During this interview, Julia Boorstin of the Disruptor 50 initiative asked Musk about the feasibility of putting people on Mars. Musk was surprisingly quick to answer.

"I'm hopeful that the first people could be taken to mars in 10, 12 years. It think it is certainly possible for that to occur," he told CNBC.

However, Musk didn't stop there. The main goal of humanity, he said, is for man to have a self-sustaining city on Mars.

That is what matters in the long run, he reiterated, adding that humanity "will either be a multi-planet species... or a single planet species until some eventual extinction event."

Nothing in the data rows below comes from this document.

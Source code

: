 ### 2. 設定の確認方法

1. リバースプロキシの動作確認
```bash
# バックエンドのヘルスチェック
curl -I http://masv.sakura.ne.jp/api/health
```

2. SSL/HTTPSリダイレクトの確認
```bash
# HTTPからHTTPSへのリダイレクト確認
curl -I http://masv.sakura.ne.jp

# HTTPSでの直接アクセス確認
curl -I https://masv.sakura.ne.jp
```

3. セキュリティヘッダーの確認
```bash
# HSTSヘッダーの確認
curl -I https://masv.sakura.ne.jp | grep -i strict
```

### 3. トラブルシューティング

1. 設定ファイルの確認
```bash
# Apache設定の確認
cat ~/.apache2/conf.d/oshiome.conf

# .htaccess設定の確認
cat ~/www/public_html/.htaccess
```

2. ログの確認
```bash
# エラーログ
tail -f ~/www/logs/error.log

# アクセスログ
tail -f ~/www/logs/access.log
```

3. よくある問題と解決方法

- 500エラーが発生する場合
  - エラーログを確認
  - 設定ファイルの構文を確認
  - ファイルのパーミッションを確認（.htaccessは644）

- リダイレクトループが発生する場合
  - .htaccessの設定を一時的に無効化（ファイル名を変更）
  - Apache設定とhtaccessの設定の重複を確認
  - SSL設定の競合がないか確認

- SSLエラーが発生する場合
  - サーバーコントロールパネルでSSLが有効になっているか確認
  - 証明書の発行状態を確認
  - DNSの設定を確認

That is a tall order, even for the founder of a company dedicated to space travel. Currently, SpaceX is mostly serving as a delivery service, transporting valuable cargo to the International Space Station (ISS). The company's next major and immediate goal is to transport people. However, compared to ISS transport, Mars colonization is a very different animal.

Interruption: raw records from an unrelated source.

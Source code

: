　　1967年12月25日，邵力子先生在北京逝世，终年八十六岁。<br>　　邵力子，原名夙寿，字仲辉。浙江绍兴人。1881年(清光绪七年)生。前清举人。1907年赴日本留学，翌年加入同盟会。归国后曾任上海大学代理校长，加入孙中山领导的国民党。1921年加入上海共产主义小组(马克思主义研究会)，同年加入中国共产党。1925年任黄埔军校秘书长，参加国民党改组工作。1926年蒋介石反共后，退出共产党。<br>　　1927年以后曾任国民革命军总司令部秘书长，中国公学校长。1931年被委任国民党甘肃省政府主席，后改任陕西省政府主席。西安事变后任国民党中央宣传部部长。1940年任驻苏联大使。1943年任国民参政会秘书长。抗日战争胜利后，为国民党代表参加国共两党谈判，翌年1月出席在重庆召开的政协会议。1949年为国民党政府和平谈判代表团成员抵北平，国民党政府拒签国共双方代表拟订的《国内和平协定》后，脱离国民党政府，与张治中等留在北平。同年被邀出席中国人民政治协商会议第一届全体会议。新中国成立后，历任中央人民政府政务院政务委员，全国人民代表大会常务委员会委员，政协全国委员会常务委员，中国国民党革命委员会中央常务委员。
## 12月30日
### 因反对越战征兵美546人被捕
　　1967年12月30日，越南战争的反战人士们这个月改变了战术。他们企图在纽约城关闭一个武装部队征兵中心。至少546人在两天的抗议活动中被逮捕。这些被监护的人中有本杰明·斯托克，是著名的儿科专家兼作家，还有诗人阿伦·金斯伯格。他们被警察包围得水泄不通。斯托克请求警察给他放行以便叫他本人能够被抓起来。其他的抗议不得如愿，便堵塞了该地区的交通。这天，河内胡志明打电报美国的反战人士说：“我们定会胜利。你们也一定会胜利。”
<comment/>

But planetary scientist Philip Metzger of the NASA Kennedy Space Center says that is isn't a completely insane dream. "Living off the land" on the Moon or Mars is quite possible, he told Reuters.

"No miracle inventions are required. No new physics. Just straightforward engineering and a modest budget for the development cost," Metzger said. "My personal opinion is that I am optimistic. His organization has demonstrated efficiency... he's doing all the right things."

Still, there are some doubts about putting a man on Mars at all. A report from the US National Research Council concluded earlier this month that if NASA continues to function at its current level, the United States will never be able to reach the Red Planet. Doubters worry that if NASA can't even reach Mars, what makes Musk think a private company can?

The committee also concluded that the purely practical and immediate economic benefits of human spaceflight do not justify its exorbitant costs. However, they also established that the grand human achievement could make it all worth the effort.

Dolly Singh, a former employee of SpaceX, told Reuters that Musk's goal is "clearly not a 'reasonable' thing to undertake." But, she says - quoting George Bernard Shaw's Man and Superman - the unreasonable man adapts the world to himself. "Therefore all progress depends on the unreasonable man."